Atencioso com os pobres

Durante o seu Pontificado, Pio V dedicou-se à assistência dos pobres e necessitados, criando estruturas assistenciais como o “Monte de Piedade” e os hospitais de São Pedro e de Santo Espírito.
Durante a escassez de 1566, suprimiu todo e qualquer gasto supérfluo, distribuiu alimentos e promoveu serviços sanitários.

Contra a heresia e o nepotismo

Como pessoa inflexível, tomou uma série de medidas, entre as quais a bula In Coena Domini, com a qual tomava providências sobre a custódia da fé e a luta contra as heresias.
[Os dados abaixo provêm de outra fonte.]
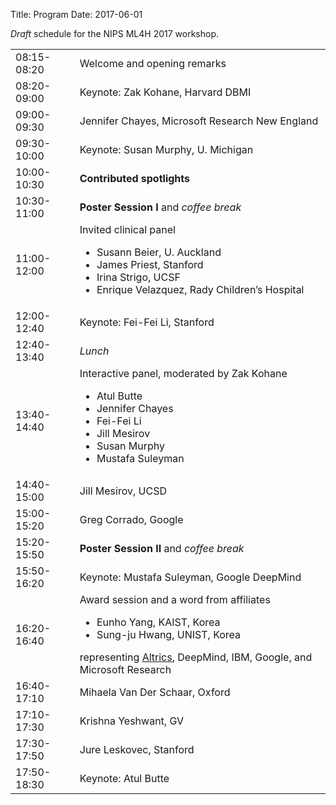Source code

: Title: Program
Date: 2017-06-01


*Draft* schedule for the NIPS ML4H 2017 workshop.


<div class="table-responsive">
  <table class="table table-bordered">
    <tbody>
        <tr>
            <td>08:15-08:20</td>
            <td>Welcome and opening remarks</td>
        </tr>
        <tr>
            <td>08:20-09:00</td>
            <td>Keynote: Zak Kohane, Harvard DBMI</td>
        </tr>
        <tr>
            <td>09:00-09:30</td>
            <td>Jennifer Chayes, Microsoft Research New England</td>
        </tr>
        <tr>
            <td>09:30-10:00</td>
            <td>Keynote: Susan Murphy, U. Michigan</td>
        </tr>
        <tr>
            <td>10:00-10:30</td>
            <td><strong>Contributed spotlights</strong>
            </td>
        </tr>
        <tr>
            <td>10:30-11:00</td>
            <td>
                <strong>Poster Session I</strong> and <i>coffee break</i>
            </td>
        </tr>
        <tr>
            <td>11:00-12:00</td>
            <td>Invited clinical panel
              <ul>
                <li>Susann Beier, U. Auckland</li>
                <li>James Priest, Stanford</li>
                <li>Irina Strigo, UCSF</li>
                <li>Enrique Velazquez, Rady Children’s Hospital</li>
              </ul>     
            </td>
        </tr>
        <tr>
            <td>12:00-12:40</td>
            <td>Keynote: Fei-Fei Li, Stanford
            </td>
        </tr>
        <tr>
            <td>12:40-13:40</td>
            <td><i>Lunch</i>
            </td>
        </tr>
        <tr>
            <td>13:40-14:40</td>
            <td>Interactive panel, moderated by Zak Kohane 
              <ul>
                <li>Atul Butte</li>
                <li>Jennifer Chayes</li>
                <li>Fei-Fei Li</li>
                <li>Jill Mesirov</li>
                <li>Susan Murphy</li>
                <li>Mustafa Suleyman</li>
              </ul>     
            </td>
        </tr>
        <tr>
            <td>14:40-15:00</td>
            <td>Jill Mesirov, UCSD
            </td>
        </tr>
        <tr>
            <td>15:00-15:20</td>
            <td>Greg Corrado, Google
            </td>
        </tr>
        <tr>
            <td>15:20-15:50</td>
            <td>
                <strong>Poster Session II</strong>
                and <i>coffee break</i>
            </td>
        </tr>
        <tr>
            <td>15:50-16:20</td>
            <td>Keynote: Mustafa Suleyman, Google DeepMind
            </td>
        </tr>
        <tr>
            <td>16:20-16:40</td>
            <td>Award session and a word from affiliates 
              <ul>
                <li>Eunho Yang, KAIST, Korea</li>
                <li>Sung-ju Hwang, UNIST, Korea</li>
              </ul>     
              representing <a href="https://www.aitrics.com">Altrics</a>, DeepMind, IBM, Google, and Microsoft Research
            </td>
        </tr>
        <tr>
            <td>16:40-17:10</td>
            <td>
                Mihaela Van Der Schaar, Oxford
            </td>
        </tr>
        <tr>
            <td>17:10-17:30</td>
            <td>
                Krishna Yeshwant, GV
            </td>
        </tr>
        <tr>
            <td>17:30-17:50</td>
            <td>
                Jure Leskovec, Stanford
            </td>
        </tr>
        <tr>
            <td>17:50-18:30</td>
            <td>
                Keynote: Atul Butte
            </td>
        </tr>
    </tbody>
    </table>
</div>
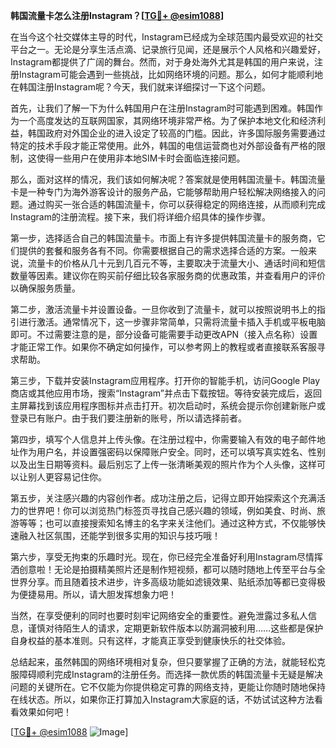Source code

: **韩国流量卡怎么注册Instagram？[[TG💪+ @esim1088](https://t.me/s/esim1088)]**

在当今这个社交媒体主导的时代，Instagram已经成为全球范围内最受欢迎的社交平台之一。无论是分享生活点滴、记录旅行见闻，还是展示个人风格和兴趣爱好，Instagram都提供了广阔的舞台。然而，对于身处海外尤其是韩国的用户来说，注册Instagram可能会遇到一些挑战，比如网络环境的问题。那么，如何才能顺利地在韩国注册Instagram呢？今天，我们就来详细探讨一下这个问题。

首先，让我们了解一下为什么韩国用户在注册Instagram时可能遇到困难。韩国作为一个高度发达的互联网国家，其网络环境非常严格。为了保护本地文化和经济利益，韩国政府对外国企业的进入设定了较高的门槛。因此，许多国际服务需要通过特定的技术手段才能正常使用。此外，韩国的电信运营商也对外部设备有严格的限制，这使得一些用户在使用非本地SIM卡时会面临连接问题。

那么，面对这样的情况，我们该如何解决呢？答案就是使用韩国流量卡。韩国流量卡是一种专门为海外游客设计的服务产品，它能够帮助用户轻松解决网络接入的问题。通过购买一张合适的韩国流量卡，你可以获得稳定的网络连接，从而顺利完成Instagram的注册流程。接下来，我们将详细介绍具体的操作步骤。

第一步，选择适合自己的韩国流量卡。市面上有许多提供韩国流量卡的服务商，它们提供的套餐和服务各有不同。你需要根据自己的需求选择合适的方案。一般来说，流量卡的价格从几十元到几百元不等，主要取决于流量大小、通话时间和短信数量等因素。建议你在购买前仔细比较各家服务商的优惠政策，并查看用户的评价以确保服务质量。

第二步，激活流量卡并设置设备。一旦你收到了流量卡，就可以按照说明书上的指引进行激活。通常情况下，这一步骤非常简单，只需将流量卡插入手机或平板电脑即可。不过需要注意的是，部分设备可能需要手动更改APN（接入点名称）设置才能正常工作。如果你不确定如何操作，可以参考网上的教程或者直接联系客服寻求帮助。

第三步，下载并安装Instagram应用程序。打开你的智能手机，访问Google Play商店或其他应用市场，搜索“Instagram”并点击下载按钮。等待安装完成后，返回主屏幕找到该应用程序图标并点击打开。初次启动时，系统会提示你创建新账户或登录已有账户。由于我们要注册新的账号，所以请选择前者。

第四步，填写个人信息并上传头像。在注册过程中，你需要输入有效的电子邮件地址作为用户名，并设置强密码以保障账户安全。同时，还可以填写真实姓名、性别以及出生日期等资料。最后别忘了上传一张清晰美观的照片作为个人头像，这样可以让别人更容易记住你。

第五步，关注感兴趣的内容创作者。成功注册之后，记得立即开始探索这个充满活力的世界吧！你可以浏览热门标签页寻找自己感兴趣的领域，例如美食、时尚、旅游等等；也可以直接搜索知名博主的名字来关注他们。通过这种方式，不仅能够快速融入社区氛围，还能学到很多实用的知识与技巧哦！

第六步，享受无拘束的乐趣时光。现在，你已经完全准备好利用Instagram尽情挥洒创意啦！无论是拍摄精美照片还是制作短视频，都可以随时随地上传至平台与全世界分享。而且随着技术进步，许多高级功能如滤镜效果、贴纸添加等都已变得极为便捷易用。所以，请大胆发挥想象力吧！

当然，在享受便利的同时也要时刻牢记网络安全的重要性。避免泄露过多私人信息，谨慎对待陌生人的请求，定期更新软件版本以防漏洞被利用……这些都是保护自身权益的基本准则。只有这样，才能真正享受到健康快乐的社交体验。

总结起来，虽然韩国的网络环境相对复杂，但只要掌握了正确的方法，就能轻松克服障碍顺利完成Instagram的注册任务。而选择一款优质的韩国流量卡无疑是解决问题的关键所在。它不仅能为你提供稳定可靠的网络支持，更能让你随时随地保持在线状态。所以，如果你正打算加入Instagram大家庭的话，不妨试试这种方法看看效果如何吧！

[[TG💪+ @esim1088](https://t.me/s/esim1088) ![Image](https://i.postimg.cc/4NQfJmqS/Snipaste-2025-05-13-00-14-12.png)]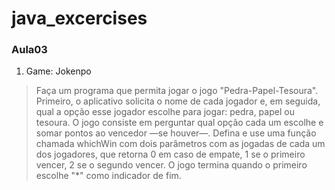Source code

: # java_excercises

### Aula03
1. Game: Jokenpo
> Faça um programa que permita jogar o jogo &quot;Pedra-Papel-Tesoura&quot;. Primeiro, o aplicativo
solicita o nome de cada jogador e, em seguida, qual a opção esse jogador escolhe para
jogar: pedra, papel ou tesoura. O jogo consiste em perguntar qual opção cada um escolhe
e somar pontos ao vencedor —se houver—. Defina e use uma função chamada whichWin
com dois parâmetros com as jogadas de cada um dos jogadores, que retorna 0 em caso de
empate, 1 se o primeiro vencer, 2 se o segundo vencer. O jogo termina quando o primeiro
escolhe "*" como indicador de fim.
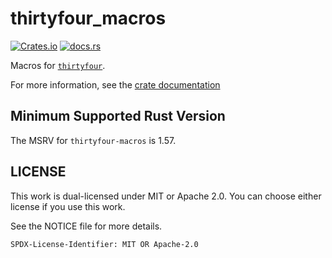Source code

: # thirtyfour_macros

[![Crates.io](https://img.shields.io/crates/v/thirtyfour-macros.svg)](https://crates.io/crates/thirtyfour-macros)
[![docs.rs](https://img.shields.io/badge/docs.rs-thirtyfour-macros-blue)](https://docs.rs/thirtyfour-macros)

Macros for [`thirtyfour`](https://crates.io/crates/thirtyfour).

For more information, see the [crate documentation](https://docs.rs/thirtyfour-macros)

## Minimum Supported Rust Version

The MSRV for `thirtyfour-macros` is 1.57.

## LICENSE

This work is dual-licensed under MIT or Apache 2.0.
You can choose either license if you use this work.

See the NOTICE file for more details.

`SPDX-License-Identifier: MIT OR Apache-2.0`

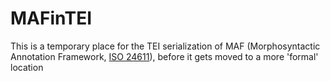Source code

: # MAFinTEI
This is a temporary place for the TEI serialization of MAF (Morphosyntactic Annotation Framework, [ISO 24611](https://www.iso.org/standard/51934.html)), before it gets moved to a more 'formal' location
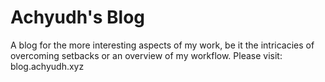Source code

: # Achyudh's Blog

A blog for the more interesting aspects of my work, be it the intricacies of overcoming setbacks or an overview of my workflow. Please visit: blog.achyudh.xyz
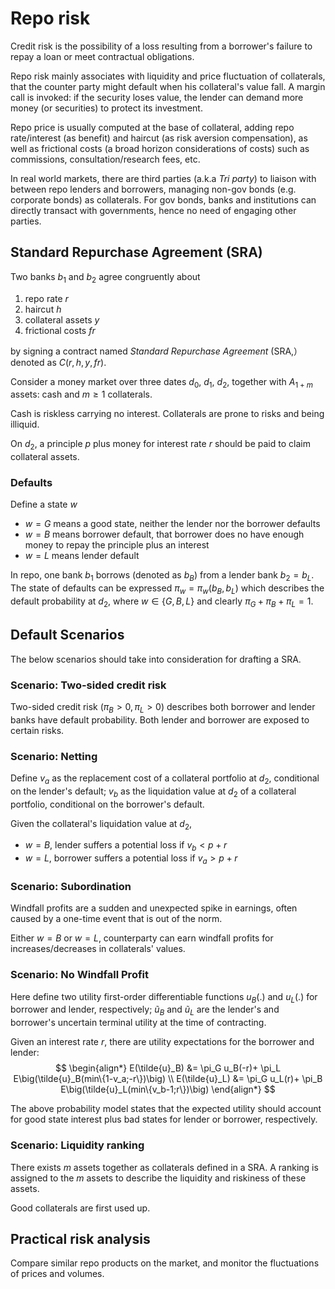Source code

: # Repo risk

Credit risk is the possibility of a loss resulting from a borrower's failure to repay a loan or meet contractual obligations.

Repo risk mainly associates with liquidity and price fluctuation of collaterals, that the counter party might default when his collateral's value fall. A margin call is invoked: if the security loses value, the lender can demand more money (or securities) to protect its investment.

Repo price is usually computed at the base of collateral, adding repo rate/interest (as benefit) and haircut (as risk aversion compensation), as well as frictional costs (a broad horizon considerations of costs) such as commissions, consultation/research fees, etc.

In real world markets, there are third parties (a.k.a *Tri party*) to liaison with between repo lenders and borrowers, managing non-gov bonds (e.g. corporate bonds) as collaterals. For gov bonds, banks and institutions can directly transact with governments, hence no need of engaging other parties.

## Standard Repurchase Agreement (SRA)

Two banks $b_1$ and $b_2$ agree congruently about 
1. repo rate $r$
2. haircut $h$
3. collateral assets $y$
4. frictional costs $fr$

by signing a contract named *Standard Repurchase Agreement* (SRA,）denoted as $C(r,h,y, fr)$.

Consider a money market over three dates $d_0$, $d_1$, $d_2$, together with $A_{1+m}$ assets: cash and $m \ge 1$ collaterals.

Cash is riskless carrying no interest. Collaterals are prone to risks and being illiquid.

On $d_2$, a principle $p$ plus money for interest rate $r$ should be paid to claim collateral assets.

### Defaults 

Define a state $w$

* $w = G$ means a good state, neither the lender nor the borrower defaults
* $w = B$ means borrower default, that borrower does no have enough money to repay the principle plus an interest
* $w = L$ means lender default

In repo, one bank $b_1$ borrows (denoted as $b_B$) from a lender bank $b_2 = b_L$. The state of defaults can be expressed $\pi_w=\pi_w(b_B, b_L)$ which describes the default probability at $d_2$, where $w \in \{G,B,L\}$ and clearly $\pi_G+\pi_B+\pi_L=1$.

## Default Scenarios 

The below scenarios should take into consideration for drafting a SRA.

### Scenario: Two-sided credit risk

Two-sided credit risk ($\pi_B > 0, \pi_L > 0$) describes both borrower and lender banks have default probability. Both lender and borrower are exposed to certain risks.

### Scenario: Netting

Define $v_a$ as the replacement cost of a collateral portfolio at $d_2$, conditional on the lender's default; $v_b$ as the liquidation value at $d_2$ of a collateral portfolio, conditional on the borrower's default.

Given the collateral's liquidation value at $d_2$, 
* $w=B$, lender suffers a potential loss if $v_b < p+r$
* $w=L$, borrower suffers a potential loss if $v_a > p+r$

### Scenario: Subordination

Windfall profits are a sudden and unexpected spike in earnings, often caused by a one-time event that is out of the norm. 

Either $w=B$ or $w=L$, counterparty can earn windfall profits for increases/decreases in collaterals' values.

### Scenario: No Windfall Profit

Here define two utility first-order differentiable functions $u_B(.)$ and $u_L(.)$ for borrower and lender, respectively; $\tilde{u}_B$ and $\tilde{u}_L$ are the lender's and borrower's uncertain terminal utility at the time of contracting.

Given an interest rate $r$, there are utility expectations for the borrower and lender:
$$
\begin{align*}
E(\tilde{u}_B) &= \pi_G u_B(-r)+ \pi_L E\big(\tilde{u}_B(min\{1-v_a;-r\})\big)
\\
E(\tilde{u}_L) &= \pi_G u_L(r)+ \pi_B E\big(\tilde{u}_L(min\{v_b-1;r\})\big)
\end{align*}
$$

The above probability model states that the expected utility should account for good state interest plus bad states for lender or borrower, respectively.

### Scenario: Liquidity ranking

There exists $m$ assets together as collaterals defined in a SRA. A ranking is assigned to the $m$ assets to describe the liquidity and riskiness of these assets.

Good collaterals are first used up.

## Practical risk analysis

Compare similar repo products on the market, and monitor the fluctuations of prices and volumes.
Reduziu os gastos da corte papal, impôs a obrigação de residência aos Bispos e confirmou a importância do cerimonial; opôs-se a todo tipo de nepotismo e procurou melhorar, de todas as formas, os usos e costumes da população.

Pio V e as monarquias europeias

São Pio V deu prova de grandes capacidades, também em relação às monarquias europeias. Conseguiu fazer prevalecer as decisões do Concílio de Trento, na Itália, Alemanha, Polônia e Portugal. Entre os monarcas católicos, somente o rei da França se opôs; excomungou a rainha Isabel I da Inglaterra, para apoiar as forças católicas, que queriam favorecer a subida ao trono de Maria Stuart.

Morte e Canonização

Debilitado por uma longa enfermidade, Pio V faleceu no dia 1° de maio de 1572. Seus restos mortais descansam, ainda hoje, na Basílica de Santa Maria Maior, em Roma.
Cem anos após a sua morte, São Pio V foi beatificado pelo Papa Clemente X, no dia 27 de abril de 1672, e canonizado em 22 de maio de 1712.